*** Source material ***
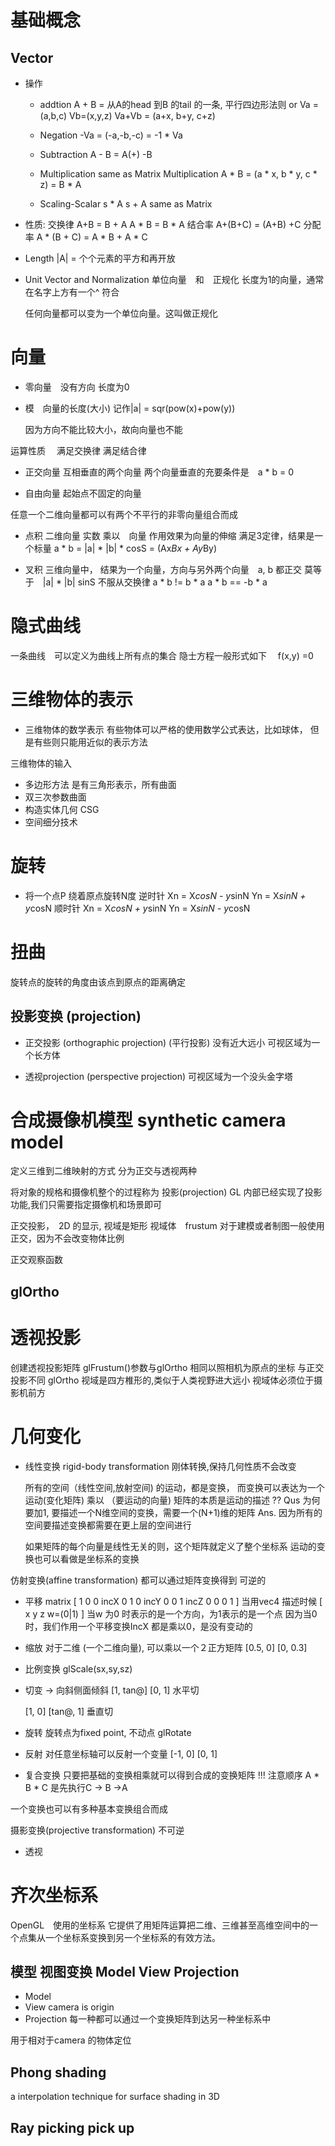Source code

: 基础概念
=============================

Vector
-------------------------
* 操作
    + addtion
      A + B = 从A的head 到B 的tail 的一条, 平行四边形法则
      or Va = (a,b,c) Vb=(x,y,z)
      Va+Vb = (a+x, b+y, c+z)

    + Negation
        -Va = (-a,-b,-c) = -1 * Va

    + Subtraction
       A - B = A(+) -B

    + Multiplication
       same as Matrix Multiplication
       A * B = (a * x, b * y, c * z) = B * A

    + Scaling-Scalar
       s * A
       s + A
          same as Matrix

* 性质:
 交换律 A+B = B + A     A * B = B * A
 结合率 A+(B+C) = (A+B) +C
 分配率 A * (B + C) = A * B + A * C
　　
  
* Length
   |A| = 个个元素的平方和再开放

* Unit Vector and Normalization
   单位向量　和　正规化
   长度为1的向量，通常在名字上方有一个^ 符合

   任何向量都可以变为一个单位向量。这叫做正规化
   

向量
========================
+ 零向量　没有方向 长度为0
+ 模　向量的长度(大小) 记作|a| = sqr(pow(x)+pow(y))

   因为方向不能比较大小，故向向量也不能

运算性质
　满足交换律
  满足结合律

+ 正交向量
    互相垂直的两个向量
    两个向量垂直的充要条件是　a * b = 0

+ 自由向量
  起始点不固定的向量

  
任意一个二维向量都可以有两个不平行的非零向量组合而成

+ 点积 二维向量
   实数 乘以　向量
   作用效果为向量的伸缩
   满足3定律，结果是一个标量
   a * b = |a| * |b| * cosS
        = (Ax*Bx + Ay*By)


+ 叉积
  三维向量中，
  结果为一个向量，方向与另外两个向量　a, b 都正交
  莫等于　|a| * |b| sinS
   不服从交换律 a * b != b * a
    a * b == -b * a



隐式曲线
================================================
一条曲线　可以定义为曲线上所有点的集合
隐士方程一般形式如下　 f(x,y) =0


三维物体的表示
===================================================

+ 三维物体的数学表示
   有些物体可以严格的使用数学公式表达，比如球体，
   但是有些则只能用近似的表示方法

三维物体的输入

+ 多边形方法
    是有三角形表示，所有曲面
+ 双三次参数曲面
+ 构造实体几何 CSG
+ 空间细分技术


旋转
======================================================
+ 将一个点P 绕着原点旋转N度 
  逆时针
     Xn = X*cosN - y*sinN
     Yn = X*sinN + y*cosN
  顺时针
     Xn = X*cosN + y*sinN
     Yn = X*sinN - y*cosN

扭曲
======================================================
旋转点的旋转的角度由该点到原点的距离确定


投影变换 (projection)
----------------------------------------
* 正交投影 (orthographic projection) (平行投影)
   没有近大远小 可视区域为一个长方体

* 透视projection (perspective projection)
   可视区域为一个没头金字塔

合成摄像机模型 synthetic camera model
=====================================================
定义三维到二维映射的方式
分为正交与透视两种

将对象的规格和摄像机整个的过程称为 投影(projection)
GL 内部已经实现了投影功能,我们只需要指定摄像机和场景即可

正交投影，　2D 的显示, 视域是矩形
视域体　frustum
对于建模或者制图一般使用正交，因为不会改变物体比例

正交观察函数
## glOrtho


透视投影
===============================
创建透视投影矩阵
glFrustum()参数与glOrtho 相同以照相机为原点的坐标
 与正交投影不同 glOrtho
 视域是四方椎形的,类似于人类视野进大远小
视域体必须位于摄影机前方


几何变化
===============================================
* 线性变换
   rigid-body transformation
    刚体转换,保持几何性质不会改变

    所有的空间（线性空间,放射空间) 的运动，都是变换，
    而变换可以表达为一个 运动(变化矩阵) 乘以 （要运动的向量)
    矩阵的本质是运动的描述
     ?? Qus 为何要加1, 要描述一个N维空间的变换，需要一个(N+1)维的矩阵
     Ans. 因为所有的空间要描述变换都需要在更上层的空间进行

     如果矩阵的每个向量是线性无关的则，这个矩阵就定义了整个坐标系
     运动的变换也可以看做是坐标系的变换


 仿射变换(affine transformation)
 都可以通过矩阵变换得到
 可逆的
   + 平移
     matrix
      [
       1 0 0 incX
       0 1 0 incY
       0 0 1 incZ
       0 0 0 1
      ]
      当用vec4 描述时候
      [
      x
      y
      z
      w=(0|1)
      ]  当w 为0 时表示的是一个方向，为1表示的是一个点
          因为当0时，我们作用一个平移变换IncX 都是乘以0，是没有变动的

   + 缩放
       对于二维 (一个二维向量), 可以乘以一个２正方矩阵
        [0.5, 0]
        [0, 0.3] 
   + 比例变换
        glScale(sx,sy,sz)

   + 切变 -> 向斜侧面倾斜
        [1, tan@]
        [0, 1] 水平切 

        [1, 0]
        [tan@, 1] 垂直切
       
   + 旋转
       旋转点为fixed point, 不动点
        glRotate
   + 反射
       对任意坐标轴可以反射一个变量
       [-1, 0]
       [0, 1]

   + 复合变换
     只要把基础的变换相乘就可以得到合成的变换矩阵
     !!! 注意顺序
      A * B * C
       是先执行C -> B ->A

   一个变换也可以有多种基本变换组合而成

   
 摄影变换(projective transformation)
 不可逆
   + 透视
   
   
齐次坐标系
===================================================
OpenGL　使用的坐标系
它提供了用矩阵运算把二维、三维甚至高维空间中的一个点集从一个坐标系变换到另一个坐标系的有效方法。



模型 视图变换 Model View Projection
----------------------------------------
* Model 
* View camera is origin
* Projection
  每一种都可以通过一个变换矩阵到达另一种坐标系中

用于相对于camera 的物体定位

Phong shading
---------------------------
a interpolation technique for surface shading in 3D

Ray picking  pick up
---------------------------------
***
**Your task**
Omitting the images, output each record precisely as written.

**Answer to the exercise**
Source code

: 基础概念
=============================

Vector
-------------------------
* 操作
    + addtion
      A + B = 从A的head 到B 的tail 的一条, 平行四边形法则
      or Va = (a,b,c) Vb=(x,y,z)
      Va+Vb = (a+x, b+y, c+z)

    + Negation
        -Va = (-a,-b,-c) = -1 * Va

    + Subtraction
       A - B = A(+) -B

    + Multiplication
       same as Matrix Multiplication
       A * B = (a * x, b * y, c * z) = B * A

    + Scaling-Scalar
       s * A
       s + A
          same as Matrix

* 性质:
 交换律 A+B = B + A     A * B = B * A
 结合率 A+(B+C) = (A+B) +C
 分配率 A * (B + C) = A * B + A * C
　　
  
* Length
   |A| = 个个元素的平方和再开放

* Unit Vector and Normalization
   单位向量　和　正规化
   长度为1的向量，通常在名字上方有一个^ 符合

   任何向量都可以变为一个单位向量。这叫做正规化
   

向量
========================
+ 零向量　没有方向 长度为0
+ 模　向量的长度(大小) 记作|a| = sqr(pow(x)+pow(y))

   因为方向不能比较大小，故向向量也不能

运算性质
　满足交换律
  满足结合律

+ 正交向量
    互相垂直的两个向量
    两个向量垂直的充要条件是　a * b = 0

+ 自由向量
  起始点不固定的向量

  
任意一个二维向量都可以有两个不平行的非零向量组合而成

+ 点积 二维向量
   实数 乘以　向量
   作用效果为向量的伸缩
   满足3定律，结果是一个标量
   a * b = |a| * |b| * cosS
        = (Ax*Bx + Ay*By)


+ 叉积
  三维向量中，
  结果为一个向量，方向与另外两个向量　a, b 都正交
  莫等于　|a| * |b| sinS
   不服从交换律 a * b != b * a
    a * b == -b * a



隐式曲线
================================================
一条曲线　可以定义为曲线上所有点的集合
隐士方程一般形式如下　 f(x,y) =0


三维物体的表示
===================================================

+ 三维物体的数学表示
   有些物体可以严格的使用数学公式表达，比如球体，
   但是有些则只能用近似的表示方法

三维物体的输入

+ 多边形方法
    是有三角形表示，所有曲面
+ 双三次参数曲面
+ 构造实体几何 CSG
+ 空间细分技术


旋转
======================================================
+ 将一个点P 绕着原点旋转N度 
  逆时针
     Xn = X*cosN - y*sinN
     Yn = X*sinN + y*cosN
  顺时针
     Xn = X*cosN + y*sinN
     Yn = X*sinN - y*cosN

扭曲
======================================================
旋转点的旋转的角度由该点到原点的距离确定


投影变换 (projection)
----------------------------------------
* 正交投影 (orthographic projection) (平行投影)
   没有近大远小 可视区域为一个长方体

* 透视projection (perspective projection)
   可视区域为一个没头金字塔

合成摄像机模型 synthetic camera model
=====================================================
定义三维到二维映射的方式
分为正交与透视两种

将对象的规格和摄像机整个的过程称为 投影(projection)
GL 内部已经实现了投影功能,我们只需要指定摄像机和场景即可

正交投影，　2D 的显示, 视域是矩形
视域体　frustum
对于建模或者制图一般使用正交，因为不会改变物体比例

正交观察函数
## glOrtho


透视投影
===============================
创建透视投影矩阵
glFrustum()参数与glOrtho 相同以照相机为原点的坐标
 与正交投影不同 glOrtho
 视域是四方椎形的,类似于人类视野进大远小
视域体必须位于摄影机前方


几何变化
===============================================
* 线性变换
   rigid-body transformation
    刚体转换,保持几何性质不会改变

    所有的空间（线性空间,放射空间) 的运动，都是变换，
    而变换可以表达为一个 运动(变化矩阵) 乘以 （要运动的向量)
    矩阵的本质是运动的描述
     ?? Qus 为何要加1, 要描述一个N维空间的变换，需要一个(N+1)维的矩阵
     Ans. 因为所有的空间要描述变换都需要在更上层的空间进行

     如果矩阵的每个向量是线性无关的则，这个矩阵就定义了整个坐标系
     运动的变换也可以看做是坐标系的变换


 仿射变换(affine transformation)
 都可以通过矩阵变换得到
 可逆的
   + 平移
     matrix
      [
       1 0 0 incX
       0 1 0 incY
       0 0 1 incZ
       0 0 0 1
      ]
      当用vec4 描述时候
      [
      x
      y
      z
      w=(0|1)
      ]  当w 为0 时表示的是一个方向，为1表示的是一个点
          因为当0时，我们作用一个平移变换IncX 都是乘以0，是没有变动的

   + 缩放
       对于二维 (一个二维向量), 可以乘以一个２正方矩阵
        [0.5, 0]
        [0, 0.3] 
   + 比例变换
        glScale(sx,sy,sz)

   + 切变 -> 向斜侧面倾斜
        [1, tan@]
        [0, 1] 水平切 

        [1, 0]
        [tan@, 1] 垂直切
       
   + 旋转
       旋转点为fixed point, 不动点
        glRotate
   + 反射
       对任意坐标轴可以反射一个变量
       [-1, 0]
       [0, 1]

   + 复合变换
     只要把基础的变换相乘就可以得到合成的变换矩阵
     !!! 注意顺序
      A * B * C
       是先执行C -> B ->A

   一个变换也可以有多种基本变换组合而成

   
 摄影变换(projective transformation)
 不可逆
   + 透视
   
   
齐次坐标系
===================================================
OpenGL　使用的坐标系
它提供了用矩阵运算把二维、三维甚至高维空间中的一个点集从一个坐标系变换到另一个坐标系的有效方法。



模型 视图变换 Model View Projection
----------------------------------------
* Model 
* View camera is origin
* Projection
  每一种都可以通过一个变换矩阵到达另一种坐标系中

用于相对于camera 的物体定位

Phong shading
---------------------------
a interpolation technique for surface shading in 3D

Ray picking  pick up
---------------------------------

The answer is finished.